Luta por justiça: onde estão nossos filhos e netos?

Publicado  sexta-feira, 21 de maio de 2010

Após 20 anos de ditadura, o país precisou de fôlego para se reerguer. Traumas e medo assolaram brasileiros por alguns anos até que se sentissem à vontade para falar sobre o assunto. Muitas situações improváveis aconteceram neste período e foi difícil se acostumar com o término dele. Os direitos conquistados com a Democracia Brasileira tornaram nossos pensamentos mais livres. De fato, o tema “Ditadura Militar” ainda é um pouco obscuro aos jovens do século XXI.

Nem todos se sentem livres: muitos injustiçados ainda clamam por um olhar da sociedade, pedindo exaustivamente para que o passado seja de vez escancarado para quem quiser saber o que aconteceu.

Filhos e netos de pessoas que foram mortas e/ou torturadas ainda vivem este drama dia e noite. Muitos viram o assassinato de seus pais dentro de casa ou em uma esquina qualquer. Outros, simplesmente, desconhecem o paradeiro deles ou, ainda, foram adotados por militares quando bebês, em uma época em que não havia leis para punir o tráfico de crianças. Conhecer a verdade é o maior desafio destas pessoas.
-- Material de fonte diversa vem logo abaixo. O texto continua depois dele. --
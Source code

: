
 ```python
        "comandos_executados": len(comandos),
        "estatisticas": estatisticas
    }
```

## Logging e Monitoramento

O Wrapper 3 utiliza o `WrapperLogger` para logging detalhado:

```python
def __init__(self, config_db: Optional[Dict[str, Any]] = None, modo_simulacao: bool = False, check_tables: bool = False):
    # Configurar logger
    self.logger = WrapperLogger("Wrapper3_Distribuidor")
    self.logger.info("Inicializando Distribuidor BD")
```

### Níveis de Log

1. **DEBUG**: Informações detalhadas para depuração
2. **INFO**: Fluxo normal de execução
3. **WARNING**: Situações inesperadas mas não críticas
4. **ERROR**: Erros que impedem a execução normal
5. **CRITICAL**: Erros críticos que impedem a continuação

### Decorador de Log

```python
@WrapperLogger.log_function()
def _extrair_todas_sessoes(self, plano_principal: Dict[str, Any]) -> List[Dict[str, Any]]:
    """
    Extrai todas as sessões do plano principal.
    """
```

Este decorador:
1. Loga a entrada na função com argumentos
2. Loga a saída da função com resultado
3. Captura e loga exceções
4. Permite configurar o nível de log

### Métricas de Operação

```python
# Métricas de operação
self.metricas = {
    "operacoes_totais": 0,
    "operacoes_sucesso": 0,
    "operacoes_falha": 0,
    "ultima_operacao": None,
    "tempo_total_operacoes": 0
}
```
O livro Luta - Substantivo Feminino possui diversos testemunhos de violações ao corpo feminino. Centenas de mulheres foram estupradas durante as torturas e engravidaram. Muitas nunca mais viram seus bebês após o parto.

Na Argentina, a Associação das Avós da Praça de Maio, entidade que luta para encontrar netos que foram levados pela ditadura, já encontrou 101 pessoas, filhas de presos políticos, que estavam desaparecidas e foram criadas por militares ou pessoas que os compravam por algum dinheiro.
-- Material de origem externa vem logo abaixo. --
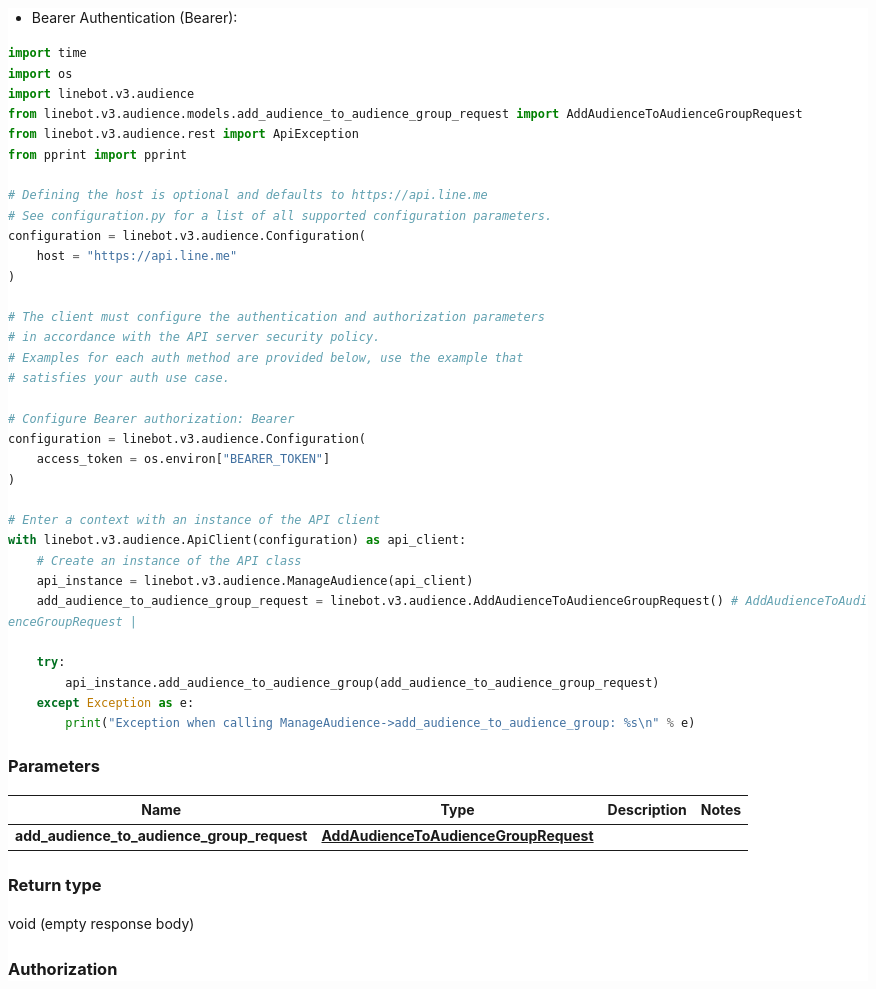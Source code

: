 * Bearer Authentication (Bearer):
```python
import time
import os
import linebot.v3.audience
from linebot.v3.audience.models.add_audience_to_audience_group_request import AddAudienceToAudienceGroupRequest
from linebot.v3.audience.rest import ApiException
from pprint import pprint

# Defining the host is optional and defaults to https://api.line.me
# See configuration.py for a list of all supported configuration parameters.
configuration = linebot.v3.audience.Configuration(
    host = "https://api.line.me"
)

# The client must configure the authentication and authorization parameters
# in accordance with the API server security policy.
# Examples for each auth method are provided below, use the example that
# satisfies your auth use case.

# Configure Bearer authorization: Bearer
configuration = linebot.v3.audience.Configuration(
    access_token = os.environ["BEARER_TOKEN"]
)

# Enter a context with an instance of the API client
with linebot.v3.audience.ApiClient(configuration) as api_client:
    # Create an instance of the API class
    api_instance = linebot.v3.audience.ManageAudience(api_client)
    add_audience_to_audience_group_request = linebot.v3.audience.AddAudienceToAudienceGroupRequest() # AddAudienceToAudienceGroupRequest | 

    try:
        api_instance.add_audience_to_audience_group(add_audience_to_audience_group_request)
    except Exception as e:
        print("Exception when calling ManageAudience->add_audience_to_audience_group: %s\n" % e)
```


### Parameters

Name | Type | Description  | Notes
------------- | ------------- | ------------- | -------------
 **add_audience_to_audience_group_request** | [**AddAudienceToAudienceGroupRequest**](AddAudienceToAudienceGroupRequest.md)|  | 

### Return type

void (empty response body)

### Authorization
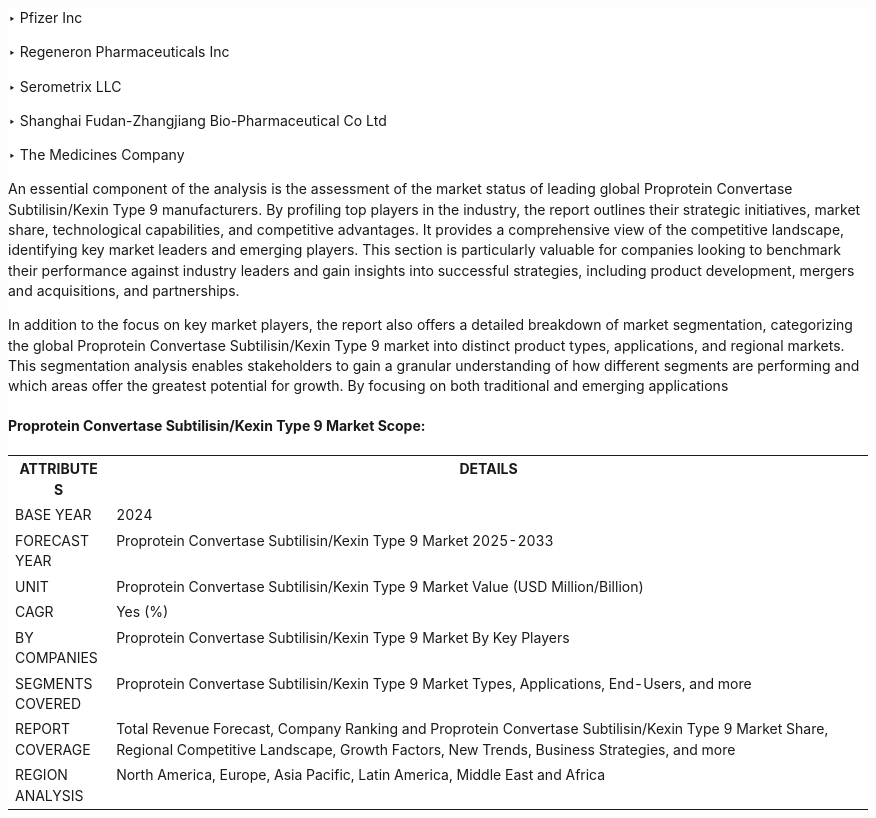 ‣ Pfizer Inc

‣ Regeneron Pharmaceuticals Inc

‣ Serometrix LLC

‣ Shanghai Fudan-Zhangjiang Bio-Pharmaceutical Co Ltd

‣ The Medicines Company

An essential component of the analysis is the assessment of the market status of leading global Proprotein Convertase Subtilisin/Kexin Type 9 manufacturers. By profiling top players in the industry, the report outlines their strategic initiatives, market share, technological capabilities, and competitive advantages. It provides a comprehensive view of the competitive landscape, identifying key market leaders and emerging players. This section is particularly valuable for companies looking to benchmark their performance against industry leaders and gain insights into successful strategies, including product development, mergers and acquisitions, and partnerships.

In addition to the focus on key market players, the report also offers a detailed breakdown of market segmentation, categorizing the global Proprotein Convertase Subtilisin/Kexin Type 9 market into distinct product types, applications, and regional markets. This segmentation analysis enables stakeholders to gain a granular understanding of how different segments are performing and which areas offer the greatest potential for growth. By focusing on both traditional and emerging applications

<h4>Proprotein Convertase Subtilisin/Kexin Type 9 Market Scope:</h4>
<table>
<tr>
<th>ATTRIBUTES</th>
<th>DETAILS</th>
</tr>
<tr>
<td>BASE YEAR</td>
<td>2024</td>
</tr>
<tr>
<td>FORECAST YEAR</td>
<td>Proprotein Convertase Subtilisin/Kexin Type 9 Market 2025-2033</td>
</tr>
<tr>
<td>UNIT</td>
<td>Proprotein Convertase Subtilisin/Kexin Type 9 Market Value (USD Million/Billion)</td>
<tr>
<td>CAGR</td>
<td>Yes (%)</td>
</tr>
</tr>
<tr>
<td>BY COMPANIES</td>
<td>Proprotein Convertase Subtilisin/Kexin Type 9 Market By Key Players</td>
</tr>
<tr>
<td>SEGMENTS COVERED</td>
<td>Proprotein Convertase Subtilisin/Kexin Type 9 Market Types, Applications, End-Users, and more</td>
</tr>
<tr>
<td>REPORT COVERAGE</td>
<td>Total Revenue Forecast, Company Ranking and Proprotein Convertase Subtilisin/Kexin Type 9 Market Share, Regional Competitive Landscape, Growth Factors, New Trends, Business Strategies, and more</td>
</tr>
<tr>
<td>REGION ANALYSIS</td>
<td>North America, Europe, Asia Pacific, Latin America, Middle East and Africa</td>
</tr>
</table>
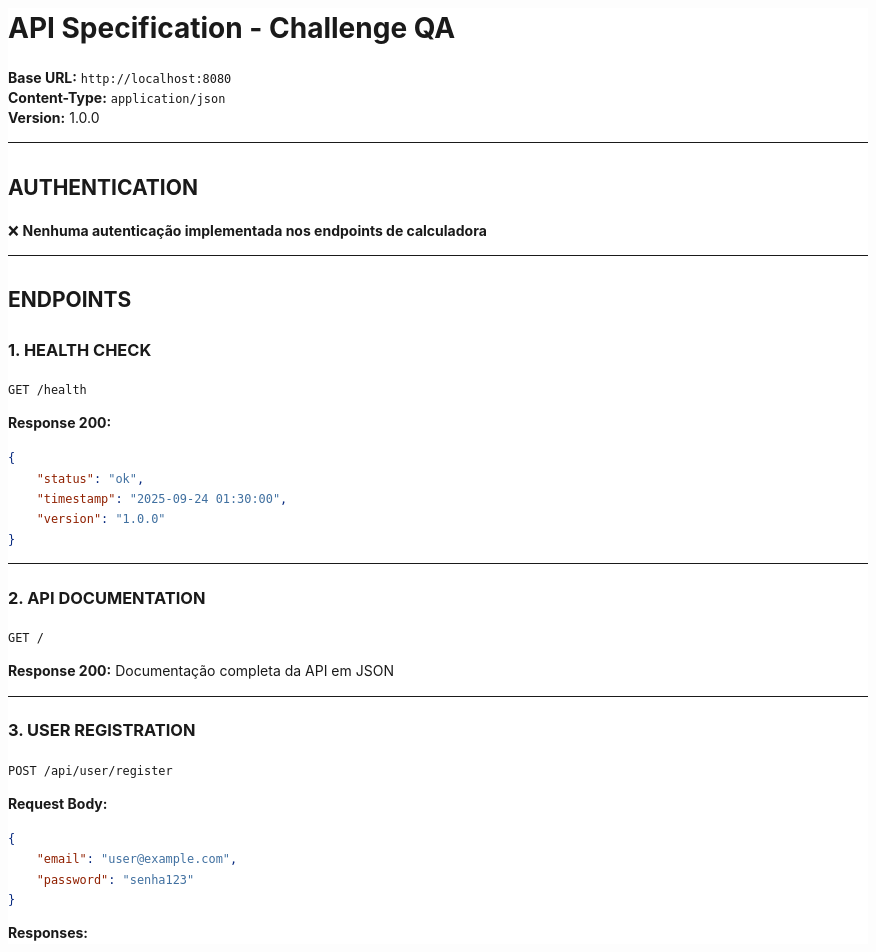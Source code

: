 # API Specification - Challenge QA

**Base URL:** `http://localhost:8080`  
**Content-Type:** `application/json`  
**Version:** 1.0.0

---

## AUTHENTICATION
❌ **Nenhuma autenticação implementada nos endpoints de calculadora**

---

## ENDPOINTS

### 1. HEALTH CHECK
```http
GET /health
```
**Response 200:**
```json
{
    "status": "ok",
    "timestamp": "2025-09-24 01:30:00",
    "version": "1.0.0"
}
```

---

### 2. API DOCUMENTATION
```http
GET /
```
**Response 200:** Documentação completa da API em JSON

---

### 3. USER REGISTRATION
```http
POST /api/user/register
```

**Request Body:**
```json
{
    "email": "user@example.com",
    "password": "senha123"
}
```

**Responses:**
Através de um banco de dados de DNA, elas cruzam informações e encontram seus filhos e netos.

Muitos jovens, ao saberem que foram adotados procuram, a associação para fazer exames de DNA.

Recentemente, Abel Madariaga, secretário da organização Avós da Praça de Maio, foi presenteado com esta “sorte”. Seu filho desaparecido procurou a associação para fazer um teste de DNA, após descobrir que havia sido adotado ao nascer. Ele relatou que seu pai adotivo cometeu abusos a ele quando criança. Abel conheceu seu filho após 32 anos do nascimento.
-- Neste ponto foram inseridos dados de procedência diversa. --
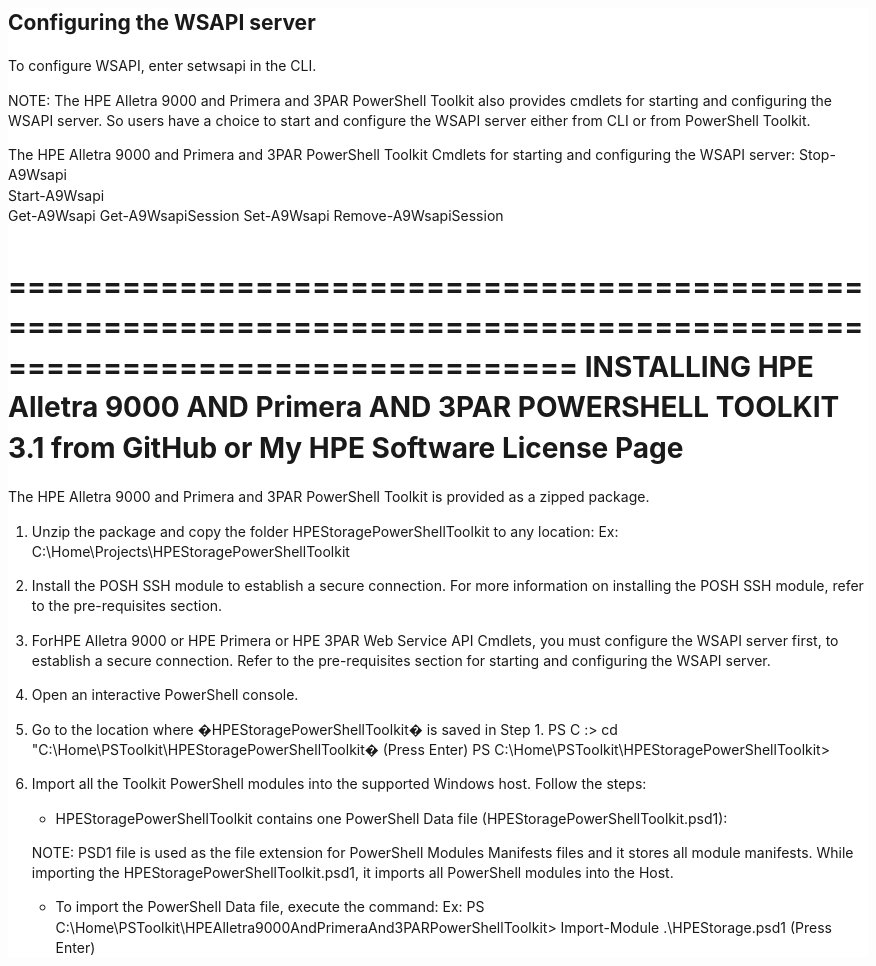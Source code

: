 Configuring the WSAPI server
-----------------------------------------------------------------------------------------------
To configure WSAPI, enter setwsapi in the CLI.

NOTE:
The HPE Alletra 9000 and Primera and 3PAR PowerShell Toolkit also provides cmdlets for starting and configuring the WSAPI server. 
So users have a choice to start and configure the WSAPI server either from CLI or from PowerShell Toolkit.

The HPE Alletra 9000 and Primera and 3PAR PowerShell Toolkit Cmdlets for starting and configuring the WSAPI server:
	Stop-A9Wsapi  
	Start-A9Wsapi  
	Get-A9Wsapi
	Get-A9WsapiSession
	Set-A9Wsapi
	Remove-A9WsapiSession
	
========================================================================================================================
	INSTALLING HPE Alletra 9000 AND Primera AND 3PAR POWERSHELL TOOLKIT 3.1 from GitHub or My HPE Software License Page
========================================================================================================================
The HPE Alletra 9000 and Primera and 3PAR PowerShell Toolkit is provided as a zipped package. 
1. Unzip the package and copy the folder HPEStoragePowerShellToolkit to any location: 
   Ex: C:\Home\Projects\HPEStoragePowerShellToolkit

2. Install the POSH SSH module to establish a secure connection. For more information on 
   installing the POSH SSH module, refer to the pre-requisites section.

3. ForHPE Alletra 9000 or HPE Primera or HPE 3PAR Web Service API Cmdlets, you must configure the WSAPI server first, 
   to establish a secure connection. Refer to the pre-requisites section for starting and configuring the WSAPI server.

4. Open an interactive PowerShell console.

5. Go to the location where �HPEStoragePowerShellToolkit� is saved in Step 1.
   PS C :> cd "C:\Home\PSToolkit\HPEStoragePowerShellToolkit� (Press Enter)
   PS C:\Home\PSToolkit\HPEStoragePowerShellToolkit>

6. Import all the Toolkit PowerShell modules into the supported Windows host. 
   Follow the steps:

	- HPEStoragePowerShellToolkit contains one PowerShell Data file (HPEStoragePowerShellToolkit.psd1):
   	
	NOTE: PSD1 file is used as the file extension for PowerShell Modules Manifests files and it 
	stores all module manifests. While importing the HPEStoragePowerShellToolkit.psd1, it imports all PowerShell modules into the Host.

	- To import the PowerShell Data file, execute the command:
	  Ex: PS C:\Home\PSToolkit\HPEAlletra9000AndPrimeraAnd3PARPowerShellToolkit> Import-Module .\HPEStorage.psd1 (Press Enter)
A esposa de Abel foi presa pelo regime quando ainda estava grávida e, em seguida, ele teve de se exilar. Na volta, ele lutou continuamente para encontrar sua mulher e filho, sem sucesso até pouco tempo atrás. Em fevereiro deste ano, Pai e filho puderam se conhecer.

O ex-oficial militar que criou o rapaz, Victor Alejandro Gallo, foi preso e está sendo investigado por tráfico de crianças.

Em países como Chile e Argentina, os arquivos da Ditadura já foram abertos e algumas pessoas que praticaram tortura foram parar nos tribunais. No aniversário de 34 anos pós Ditadura Militar, quando foram discutidos casos de desaparecimento de crianças durante o período, a Presidente da Argentina, Cristina Kirchner, pediu para a justiça acelerar o julgamento de repressores e inaugurou o Centro Cultural Haroldo Conti, que exibirá obras de artistas nacionais e internacionais nas dependências da antiga ESMA.

No Brasil, ainda não existe um banco de dados tão eficiente e centenas de casos não tiveram solução. A grande militância hoje é para que seja feita a abertura de documentos secretos, que estão em posse dos militares e que podem desvendar o paradeiro de muitas pessoas que passaram ou não pelos DOI-CODI e DOPS.

A Professora Doutora da Universidade de São Paulo Maria Helena Capelato, especialista em história da América, conta que existe uma grande diferença entre a construção da memória e história da ditadura dos brasileiros: “A passagem da ditadura para um regime democrático no Brasil foi um processo muito lento e negociado, pactuado com, inclusive, anuência de setores da esquerda que abriram mão da justiça em nome de uma aliança que pudesse trazer de volta a democracia. Basta lembrar que a nossa democracia veio de forma direta com o movimento das diretas já”, conta.

Segundo Capelato, esta negociação dificulta muito a abertura dos documentos e a possibilidade de julgamento dos culpados.

Com a lei de anistia, uma pessoa que tenha praticado crimes de tortura em serviço militar não pode ser punida, pois se justifica que ela apenas cumpria ordens que faziam parte das leis daquele período. A grande luta de familiares de vítimas é para que o contrário aconteça e estas pessoas, que cometeram crimes hediondos contra os direitos humanos, paguem pelo que fizeram.

Muitas das pessoas que autorizavam torturas e assassinatos naquela época ocupam hoje cargos de extrema importância política. O medo de um dia pagar por tais crimes torna o processo de abertura de documentos algo ainda distante da realidade.